Osteonecrosis of the Talus



Osteonecrosis of the Talus


Young Koo Lee, MD, PhD

Hyuk Jegal, MD

Keun-Bae Lee, MD, PhD

Thomas H. Lee, MD


Dr. Thomas H. Lee or an immediate family member has received royalties from Bledsoe Corporation, Stryker, and Wright Medical Technology, Inc.; has stock or stock options held in GLW Medical Innovations; and serves as a board member, owner, officer, or committee member of the American Orthopaedic Foot and Ankle Society. None of the following authors or any immediate family member has received anything of value from or has stock or stock options held in a commercial company or institution related directly or indirectly to the subject of this chapter: Dr. Young Koo Lee, Dr. Jegal, and Dr. Keun-Bae Lee.

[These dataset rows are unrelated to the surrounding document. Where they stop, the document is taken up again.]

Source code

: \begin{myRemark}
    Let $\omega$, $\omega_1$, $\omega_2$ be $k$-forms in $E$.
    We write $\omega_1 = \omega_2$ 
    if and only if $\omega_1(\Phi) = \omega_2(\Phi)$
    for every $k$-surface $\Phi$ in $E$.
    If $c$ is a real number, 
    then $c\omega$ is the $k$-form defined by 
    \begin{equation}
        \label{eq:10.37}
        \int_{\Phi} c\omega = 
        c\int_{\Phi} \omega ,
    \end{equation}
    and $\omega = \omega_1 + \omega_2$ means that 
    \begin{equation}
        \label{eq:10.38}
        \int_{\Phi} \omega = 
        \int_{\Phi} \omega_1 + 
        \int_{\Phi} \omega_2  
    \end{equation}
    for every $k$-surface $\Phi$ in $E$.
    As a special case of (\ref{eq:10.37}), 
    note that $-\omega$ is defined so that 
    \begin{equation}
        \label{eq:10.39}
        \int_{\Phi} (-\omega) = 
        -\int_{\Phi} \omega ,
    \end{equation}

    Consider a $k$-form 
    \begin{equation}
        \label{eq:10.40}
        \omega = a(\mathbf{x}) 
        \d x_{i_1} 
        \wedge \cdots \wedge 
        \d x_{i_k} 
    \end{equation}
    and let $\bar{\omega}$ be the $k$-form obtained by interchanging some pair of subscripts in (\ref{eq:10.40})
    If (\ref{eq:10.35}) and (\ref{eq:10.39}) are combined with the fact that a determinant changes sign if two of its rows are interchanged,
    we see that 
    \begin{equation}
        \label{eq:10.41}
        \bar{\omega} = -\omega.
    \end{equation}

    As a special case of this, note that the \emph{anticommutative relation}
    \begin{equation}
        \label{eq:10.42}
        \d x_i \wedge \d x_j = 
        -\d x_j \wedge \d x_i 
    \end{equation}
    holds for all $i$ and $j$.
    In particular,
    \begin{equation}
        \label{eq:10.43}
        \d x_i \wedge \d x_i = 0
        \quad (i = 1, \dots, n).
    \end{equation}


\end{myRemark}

This chapter is adapted from Lee KB, Byun JW, Lee TH: Osteonecrosis of the Talus in Chou LB, ed: Orthopaedic Knowledge Update: Foot and Ankle 5. Rosemont, IL, American Academy of Orthopaedic Surgeons, 2014, pp 283-293.





Introduction

Osteonecrosis of the talus is difficult to diagnose and treat because of the anatomic location of the talus and because its blood supply is precarious.1 Osteonecrosis of the talus is not always clinically symptomatic, and patients should be followed until revascularization and consolidation are complete. No consensus exists as to the pathophysiology or natural course of the disease. Many treatments and surgical techniques have been attempted, but few long-term outcome reports have been published.

The incidence of talar osteonecrosis is rising, along with an increasing incidence of high-energy trauma.1 Although previous studies cite an incidence of 0.1 to 2.5% for all fractures, the true incidence is unknown.2 Injury to the talus requires extreme force; falls from a substantial height and motor vehicle crashes are the primary causes of this condition.3 Survivors of a high-speed motor vehicle crash often incur injuries to the distal extremities. The use of highly developed imaging techniques has led to an increase in the number of patients diagnosed with an early talar lesion.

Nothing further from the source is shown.